The B´Tselem document affirms that it is correct to say that “the Israeli regime is a system of apartheid, although it has never publicly declared itself like this (on the contrary, the regime’s representatives state morning and evening that it is a democratic system), because such a public statement is not necessary to define the regime. As an apartheid regime, the decisive element in this is not the declaratory one but the factual one: that is, the regime’s practices. And to volunteer to declare itself an apartheid state. The most reasonable is that the international reaction by most of the world’s countries to the apartheid regime in South Africa prevents other countries from admitting that they are applying a similar system, and it is clear that what was possible in the world in 1948 is not possible today, Not at the public or judicial level. "

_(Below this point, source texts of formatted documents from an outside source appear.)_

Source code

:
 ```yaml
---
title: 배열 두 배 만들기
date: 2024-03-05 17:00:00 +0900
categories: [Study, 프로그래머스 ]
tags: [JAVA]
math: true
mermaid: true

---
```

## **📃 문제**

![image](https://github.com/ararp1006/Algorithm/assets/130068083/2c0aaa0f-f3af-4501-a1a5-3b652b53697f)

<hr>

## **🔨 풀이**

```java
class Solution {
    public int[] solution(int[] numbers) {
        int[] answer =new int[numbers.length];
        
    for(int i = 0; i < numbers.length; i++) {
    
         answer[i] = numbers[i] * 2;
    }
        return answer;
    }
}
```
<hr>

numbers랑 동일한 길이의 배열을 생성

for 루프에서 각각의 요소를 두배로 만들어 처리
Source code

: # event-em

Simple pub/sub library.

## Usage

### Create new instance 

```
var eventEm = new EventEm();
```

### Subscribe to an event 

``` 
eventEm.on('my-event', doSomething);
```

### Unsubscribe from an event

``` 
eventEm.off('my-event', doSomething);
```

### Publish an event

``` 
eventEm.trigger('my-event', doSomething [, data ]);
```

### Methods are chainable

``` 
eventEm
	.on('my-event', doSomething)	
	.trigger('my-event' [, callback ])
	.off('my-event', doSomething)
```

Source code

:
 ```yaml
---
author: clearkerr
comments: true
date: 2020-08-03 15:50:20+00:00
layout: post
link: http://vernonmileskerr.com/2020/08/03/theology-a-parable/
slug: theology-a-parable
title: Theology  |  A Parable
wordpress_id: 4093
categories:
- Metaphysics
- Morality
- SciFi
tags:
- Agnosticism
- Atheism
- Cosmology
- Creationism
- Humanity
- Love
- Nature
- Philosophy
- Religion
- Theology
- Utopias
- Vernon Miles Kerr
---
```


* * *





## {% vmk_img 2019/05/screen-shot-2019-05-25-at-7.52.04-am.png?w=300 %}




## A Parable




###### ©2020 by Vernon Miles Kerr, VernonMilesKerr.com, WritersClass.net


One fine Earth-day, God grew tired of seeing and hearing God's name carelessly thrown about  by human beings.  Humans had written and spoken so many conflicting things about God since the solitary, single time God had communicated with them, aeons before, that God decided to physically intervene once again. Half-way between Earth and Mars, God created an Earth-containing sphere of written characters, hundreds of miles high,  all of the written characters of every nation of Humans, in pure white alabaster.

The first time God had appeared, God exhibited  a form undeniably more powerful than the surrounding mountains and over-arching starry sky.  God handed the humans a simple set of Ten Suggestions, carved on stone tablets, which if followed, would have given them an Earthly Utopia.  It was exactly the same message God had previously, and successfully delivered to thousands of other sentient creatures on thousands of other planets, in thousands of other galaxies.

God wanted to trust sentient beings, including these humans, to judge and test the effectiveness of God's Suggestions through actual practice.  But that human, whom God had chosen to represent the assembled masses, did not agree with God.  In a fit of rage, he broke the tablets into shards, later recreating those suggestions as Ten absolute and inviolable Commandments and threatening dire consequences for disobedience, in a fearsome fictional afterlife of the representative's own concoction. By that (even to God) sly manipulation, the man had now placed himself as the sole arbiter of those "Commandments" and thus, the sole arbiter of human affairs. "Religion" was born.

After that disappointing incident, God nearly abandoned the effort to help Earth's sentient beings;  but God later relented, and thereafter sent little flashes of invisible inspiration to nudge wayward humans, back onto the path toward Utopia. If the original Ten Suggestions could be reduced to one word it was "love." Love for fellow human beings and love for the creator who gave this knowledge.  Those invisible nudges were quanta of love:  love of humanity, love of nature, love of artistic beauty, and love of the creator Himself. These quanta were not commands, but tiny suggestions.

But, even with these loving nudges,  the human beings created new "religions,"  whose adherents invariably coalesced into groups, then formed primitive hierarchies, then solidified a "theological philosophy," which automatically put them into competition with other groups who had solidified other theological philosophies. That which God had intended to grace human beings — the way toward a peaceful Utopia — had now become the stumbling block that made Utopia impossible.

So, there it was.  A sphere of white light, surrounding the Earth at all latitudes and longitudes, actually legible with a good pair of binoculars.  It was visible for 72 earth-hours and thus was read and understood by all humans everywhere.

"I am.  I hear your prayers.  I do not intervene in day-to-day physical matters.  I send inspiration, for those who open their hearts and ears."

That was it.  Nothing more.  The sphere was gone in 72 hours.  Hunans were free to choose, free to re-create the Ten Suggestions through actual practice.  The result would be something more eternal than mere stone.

B´Tselem concluded his document by saying: “Correcting our gaze towards reality is painful, but what hurts more is living under the lines. The reality described in this document is serious and dangerous, but it is a reality that is likely to deteriorate and escalate further through the application of new practices - with their consolidation in the law or Without that, but those who established this system are human beings, and they are the ones who can impose further escalation - and they are also the ones who can change it. This is precisely the hope that led us to formulate this position paper, because how can we fight against injustice if we do not call it by its name? It is the organizing principle, but describing it and defining it with what it does does not mean giving up and raising the white flag, but rather the exact opposite: it is a call for change.